INFORMATION: Begin

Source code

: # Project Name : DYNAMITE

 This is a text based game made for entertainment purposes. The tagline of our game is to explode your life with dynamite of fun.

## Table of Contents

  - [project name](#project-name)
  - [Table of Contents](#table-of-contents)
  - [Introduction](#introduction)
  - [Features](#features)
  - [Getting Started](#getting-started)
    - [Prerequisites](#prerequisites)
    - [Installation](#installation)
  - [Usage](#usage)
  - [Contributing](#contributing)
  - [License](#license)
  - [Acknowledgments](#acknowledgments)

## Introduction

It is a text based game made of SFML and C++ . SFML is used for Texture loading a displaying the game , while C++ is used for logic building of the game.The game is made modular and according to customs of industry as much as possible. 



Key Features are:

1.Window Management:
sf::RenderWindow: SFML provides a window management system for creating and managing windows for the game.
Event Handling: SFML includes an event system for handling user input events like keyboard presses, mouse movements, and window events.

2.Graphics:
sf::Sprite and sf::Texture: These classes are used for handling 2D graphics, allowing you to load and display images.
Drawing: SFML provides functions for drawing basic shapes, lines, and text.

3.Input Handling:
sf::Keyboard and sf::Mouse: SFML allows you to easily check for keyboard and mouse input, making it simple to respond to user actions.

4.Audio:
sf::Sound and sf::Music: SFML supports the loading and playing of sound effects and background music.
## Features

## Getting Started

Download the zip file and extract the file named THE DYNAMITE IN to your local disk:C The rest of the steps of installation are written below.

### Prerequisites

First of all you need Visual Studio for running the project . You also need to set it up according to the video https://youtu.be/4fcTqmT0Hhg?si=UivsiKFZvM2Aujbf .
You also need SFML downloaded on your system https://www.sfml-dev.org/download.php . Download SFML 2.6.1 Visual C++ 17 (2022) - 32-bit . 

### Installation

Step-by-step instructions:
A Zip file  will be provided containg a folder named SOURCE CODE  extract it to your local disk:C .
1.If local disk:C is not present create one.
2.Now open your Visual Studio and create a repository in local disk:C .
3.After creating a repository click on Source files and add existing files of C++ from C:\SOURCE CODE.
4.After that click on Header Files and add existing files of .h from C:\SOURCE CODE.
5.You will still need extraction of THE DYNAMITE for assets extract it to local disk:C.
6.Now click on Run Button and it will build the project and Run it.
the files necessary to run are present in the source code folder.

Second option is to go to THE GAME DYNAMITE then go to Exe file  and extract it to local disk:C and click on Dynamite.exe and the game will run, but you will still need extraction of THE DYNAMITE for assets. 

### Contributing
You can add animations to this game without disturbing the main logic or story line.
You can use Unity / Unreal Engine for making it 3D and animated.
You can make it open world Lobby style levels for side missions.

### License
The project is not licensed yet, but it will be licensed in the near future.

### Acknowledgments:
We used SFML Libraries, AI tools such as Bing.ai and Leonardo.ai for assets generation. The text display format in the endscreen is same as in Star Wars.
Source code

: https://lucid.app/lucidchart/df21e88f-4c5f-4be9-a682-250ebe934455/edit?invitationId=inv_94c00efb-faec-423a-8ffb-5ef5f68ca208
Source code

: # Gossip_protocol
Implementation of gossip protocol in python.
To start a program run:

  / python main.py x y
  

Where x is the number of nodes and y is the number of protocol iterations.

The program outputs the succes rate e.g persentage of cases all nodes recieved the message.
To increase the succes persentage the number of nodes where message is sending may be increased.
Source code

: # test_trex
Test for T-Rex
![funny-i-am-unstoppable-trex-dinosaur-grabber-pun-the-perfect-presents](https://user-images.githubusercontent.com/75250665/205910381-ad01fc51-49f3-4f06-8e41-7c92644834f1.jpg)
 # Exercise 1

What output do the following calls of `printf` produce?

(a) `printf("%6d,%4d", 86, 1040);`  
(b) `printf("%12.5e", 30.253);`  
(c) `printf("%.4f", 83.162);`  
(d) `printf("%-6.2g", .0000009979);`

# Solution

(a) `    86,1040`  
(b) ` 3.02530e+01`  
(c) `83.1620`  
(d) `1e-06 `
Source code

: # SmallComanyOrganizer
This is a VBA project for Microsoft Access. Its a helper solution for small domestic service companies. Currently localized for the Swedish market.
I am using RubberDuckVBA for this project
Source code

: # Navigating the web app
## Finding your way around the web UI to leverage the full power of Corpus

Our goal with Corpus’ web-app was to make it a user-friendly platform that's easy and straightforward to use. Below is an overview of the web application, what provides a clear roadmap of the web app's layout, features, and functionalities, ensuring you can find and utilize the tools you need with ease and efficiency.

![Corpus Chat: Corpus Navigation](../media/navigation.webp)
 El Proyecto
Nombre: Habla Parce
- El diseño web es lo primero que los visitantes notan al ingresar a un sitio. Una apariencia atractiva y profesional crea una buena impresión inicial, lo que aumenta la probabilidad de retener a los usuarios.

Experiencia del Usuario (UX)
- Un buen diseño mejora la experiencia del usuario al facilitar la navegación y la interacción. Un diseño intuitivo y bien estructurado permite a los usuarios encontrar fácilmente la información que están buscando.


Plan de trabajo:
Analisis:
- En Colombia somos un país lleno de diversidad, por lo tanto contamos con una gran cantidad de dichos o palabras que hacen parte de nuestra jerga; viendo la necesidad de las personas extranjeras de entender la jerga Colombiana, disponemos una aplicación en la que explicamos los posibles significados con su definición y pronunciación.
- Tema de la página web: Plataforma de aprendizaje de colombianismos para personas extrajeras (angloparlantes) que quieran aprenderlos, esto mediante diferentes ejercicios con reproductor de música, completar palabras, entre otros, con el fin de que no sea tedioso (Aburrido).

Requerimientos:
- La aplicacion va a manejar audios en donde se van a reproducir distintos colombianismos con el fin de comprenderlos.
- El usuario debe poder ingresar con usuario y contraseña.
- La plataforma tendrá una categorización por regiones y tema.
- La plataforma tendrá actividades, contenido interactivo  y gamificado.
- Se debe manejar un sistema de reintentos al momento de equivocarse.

INFORMATION: End

Reproduce the full listing exactly.

Source code

: # Project Name : DYNAMITE

 This is a text based game made for entertainment purposes. The tagline of our game is to explode your life with dynamite of fun.

## Table of Contents

  - [project name](#project-name)
  - [Table of Contents](#table-of-contents)
  - [Introduction](#introduction)
  - [Features](#features)
  - [Getting Started](#getting-started)
    - [Prerequisites](#prerequisites)
    - [Installation](#installation)
  - [Usage](#usage)
  - [Contributing](#contributing)
  - [License](#license)
  - [Acknowledgments](#acknowledgments)

## Introduction

It is a text based game made of SFML and C++ . SFML is used for Texture loading a displaying the game , while C++ is used for logic building of the game.The game is made modular and according to customs of industry as much as possible. 



Key Features are:

1.Window Management:
sf::RenderWindow: SFML provides a window management system for creating and managing windows for the game.
Event Handling: SFML includes an event system for handling user input events like keyboard presses, mouse movements, and window events.

2.Graphics:
sf::Sprite and sf::Texture: These classes are used for handling 2D graphics, allowing you to load and display images.
Drawing: SFML provides functions for drawing basic shapes, lines, and text.

3.Input Handling:
sf::Keyboard and sf::Mouse: SFML allows you to easily check for keyboard and mouse input, making it simple to respond to user actions.

4.Audio:
sf::Sound and sf::Music: SFML supports the loading and playing of sound effects and background music.
## Features

## Getting Started

Download the zip file and extract the file named THE DYNAMITE IN to your local disk:C The rest of the steps of installation are written below.

### Prerequisites

First of all you need Visual Studio for running the project . You also need to set it up according to the video https://youtu.be/4fcTqmT0Hhg?si=UivsiKFZvM2Aujbf .
You also need SFML downloaded on your system https://www.sfml-dev.org/download.php . Download SFML 2.6.1 Visual C++ 17 (2022) - 32-bit . 

### Installation

Step-by-step instructions:
A Zip file  will be provided containg a folder named SOURCE CODE  extract it to your local disk:C .
1.If local disk:C is not present create one.
2.Now open your Visual Studio and create a repository in local disk:C .
3.After creating a repository click on Source files and add existing files of C++ from C:\SOURCE CODE.
4.After that click on Header Files and add existing files of .h from C:\SOURCE CODE.
5.You will still need extraction of THE DYNAMITE for assets extract it to local disk:C.
6.Now click on Run Button and it will build the project and Run it.
the files necessary to run are present in the source code folder.

Second option is to go to THE GAME DYNAMITE then go to Exe file  and extract it to local disk:C and click on Dynamite.exe and the game will run, but you will still need extraction of THE DYNAMITE for assets. 

### Contributing
You can add animations to this game without disturbing the main logic or story line.
You can use Unity / Unreal Engine for making it 3D and animated.
You can make it open world Lobby style levels for side missions.

### License
The project is not licensed yet, but it will be licensed in the near future.

### Acknowledgments:
We used SFML Libraries, AI tools such as Bing.ai and Leonardo.ai for assets generation. The text display format in the endscreen is same as in Star Wars.
Source code

: https://lucid.app/lucidchart/df21e88f-4c5f-4be9-a682-250ebe934455/edit?invitationId=inv_94c00efb-faec-423a-8ffb-5ef5f68ca208
Source code

: # Gossip_protocol
Implementation of gossip protocol in python.
To start a program run:

  / python main.py x y
  

Where x is the number of nodes and y is the number of protocol iterations.

The program outputs the succes rate e.g persentage of cases all nodes recieved the message.
To increase the succes persentage the number of nodes where message is sending may be increased.
Source code

: # test_trex
Test for T-Rex
![funny-i-am-unstoppable-trex-dinosaur-grabber-pun-the-perfect-presents](https://user-images.githubusercontent.com/75250665/205910381-ad01fc51-49f3-4f06-8e41-7c92644834f1.jpg)
 # Exercise 1

What output do the following calls of `printf` produce?

(a) `printf("%6d,%4d", 86, 1040);`  
(b) `printf("%12.5e", 30.253);`  
(c) `printf("%.4f", 83.162);`  
(d) `printf("%-6.2g", .0000009979);`

# Solution

(a) `    86,1040`  
(b) ` 3.02530e+01`  
(c) `83.1620`  
(d) `1e-06 `
Source code

: # SmallComanyOrganizer
This is a VBA project for Microsoft Access. Its a helper solution for small domestic service companies. Currently localized for the Swedish market.
I am using RubberDuckVBA for this project
Source code

: # Navigating the web app
## Finding your way around the web UI to leverage the full power of Corpus

Our goal with Corpus’ web-app was to make it a user-friendly platform that's easy and straightforward to use. Below is an overview of the web application, what provides a clear roadmap of the web app's layout, features, and functionalities, ensuring you can find and utilize the tools you need with ease and efficiency.

![Corpus Chat: Corpus Navigation](../media/navigation.webp)
 El Proyecto
Nombre: Habla Parce
- El diseño web es lo primero que los visitantes notan al ingresar a un sitio. Una apariencia atractiva y profesional crea una buena impresión inicial, lo que aumenta la probabilidad de retener a los usuarios.

Experiencia del Usuario (UX)
- Un buen diseño mejora la experiencia del usuario al facilitar la navegación y la interacción. Un diseño intuitivo y bien estructurado permite a los usuarios encontrar fácilmente la información que están buscando.


Plan de trabajo:
Analisis:
- En Colombia somos un país lleno de diversidad, por lo tanto contamos con una gran cantidad de dichos o palabras que hacen parte de nuestra jerga; viendo la necesidad de las personas extranjeras de entender la jerga Colombiana, disponemos una aplicación en la que explicamos los posibles significados con su definición y pronunciación.
- Tema de la página web: Plataforma de aprendizaje de colombianismos para personas extrajeras (angloparlantes) que quieran aprenderlos, esto mediante diferentes ejercicios con reproductor de música, completar palabras, entre otros, con el fin de que no sea tedioso (Aburrido).

Requerimientos:
- La aplicacion va a manejar audios en donde se van a reproducir distintos colombianismos con el fin de comprenderlos.
- El usuario debe poder ingresar con usuario y contraseña.
- La plataforma tendrá una categorización por regiones y tema.
- La plataforma tendrá actividades, contenido interactivo  y gamificado.
- Se debe manejar un sistema de reintentos al momento de equivocarse.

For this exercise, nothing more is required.